Apple’s iPad mini goes on sale this Friday, and big questions for Apple include: How will it affect overall iPad sales? Will it cannibalize bigger, more expensive iPads? Will it sell out, despite a price premium over competitors like Amazon’s Kindle Fire?
Based on early reviews, it appears the iPad mini is on the verge of becoming the “real” iPad. That is, the full-size iPad (“iPad classic”?) will still exist indefinitely, but most people will end up buying the iPad mini. It’s less expensive, easier to handle, with the main immediate tradeoff — lower display resolution — something that most people won’t hold against it, if they even notice it. (Let’s not forget that most people on the planet have never seen a retina display, let alone purchased a retina iPad.)
Apple has, of course, seen this movie before. The iPod mini, introduced in 2004, was a catalyst that sent iPod sales through the roof, bringing millions of new buyers to the iPod and to Apple in general. It wasn’t perfect, either — it had a much smaller storage capacity than the bigger iPod, and wasn’t that much cheaper — but it was cheaper enough and fun and colorful and small and people loved it.
In 2003, the year before the iPod mini launched, Apple shipped 1.5 million iPods. In 2004, after the iPod mini went on sale in February, Apple shipped 8.3 million iPods — more than 5X as many.
That multiplier is probably not going to happen here: Apple has already shipped 58 million iPads over the past year, and I’m not sure Foxconn could even make 300 million iPads over the next year if Apple asked it to. But I wouldn’t be surprised if the iPad mini at least helped Apple double iPad sales year-over-year by the time supply and demand is in sync.

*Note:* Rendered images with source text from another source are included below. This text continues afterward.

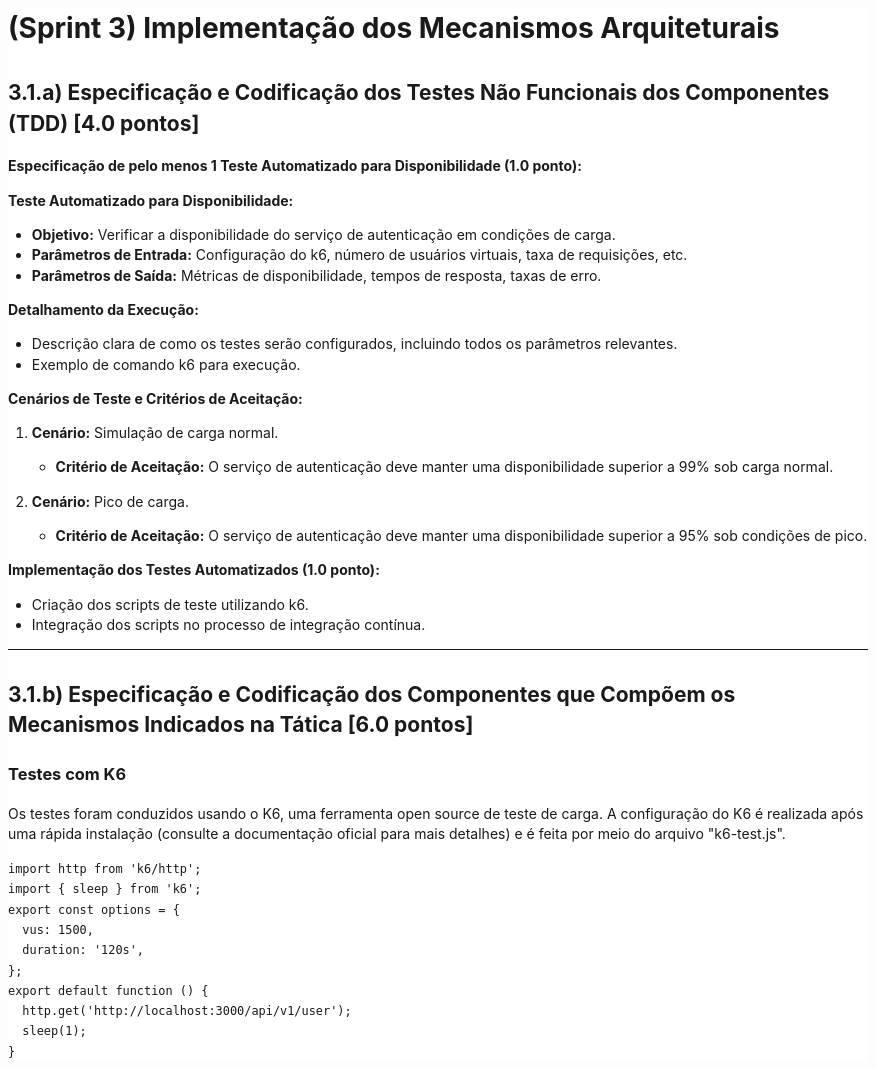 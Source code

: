 # (Sprint 3) Implementação dos Mecanismos Arquiteturais

## **3.1.a) Especificação e Codificação dos Testes Não Funcionais dos Componentes (TDD) [4.0 pontos]**

**Especificação de pelo menos 1 Teste Automatizado para Disponibilidade (1.0 ponto):**

**Teste Automatizado para Disponibilidade:**

- **Objetivo:** Verificar a disponibilidade do serviço de autenticação em condições de carga.
- **Parâmetros de Entrada:** Configuração do k6, número de usuários virtuais, taxa de requisições, etc.
- **Parâmetros de Saída:** Métricas de disponibilidade, tempos de resposta, taxas de erro.

**Detalhamento da Execução:**

- Descrição clara de como os testes serão configurados, incluindo todos os parâmetros relevantes.
- Exemplo de comando k6 para execução.

**Cenários de Teste e Critérios de Aceitação:**

1. **Cenário:** Simulação de carga normal.

   - **Critério de Aceitação:** O serviço de autenticação deve manter uma disponibilidade superior a 99% sob carga normal.

2. **Cenário:** Pico de carga.
   - **Critério de Aceitação:** O serviço de autenticação deve manter uma disponibilidade superior a 95% sob condições de pico.

**Implementação dos Testes Automatizados (1.0 ponto):**

- Criação dos scripts de teste utilizando k6.
- Integração dos scripts no processo de integração contínua.

---

## **3.1.b) Especificação e Codificação dos Componentes que Compõem os Mecanismos Indicados na Tática [6.0 pontos]**

### Testes com K6

Os testes foram conduzidos usando o K6, uma ferramenta open source de teste de carga. A configuração do K6 é realizada após uma rápida instalação (consulte a documentação oficial para mais detalhes) e é feita por meio do arquivo "k6-test.js".

```
import http from 'k6/http';
import { sleep } from 'k6';
export const options = {
  vus: 1500,
  duration: '120s',
};
export default function () {
  http.get('http://localhost:3000/api/v1/user');
  sleep(1);
}
```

There are many reasons why the iPad isn’t the iPod all over again, or at least not exactly the same story. These range from competition to supply constraints to overall growth of the mobile device market to Apple’s already massive popularity. But I think it’s safe to say the iPad mini is going to be huge for Apple — and huge for Tim Cook’s prediction that the tablet market will outgrow the PC market.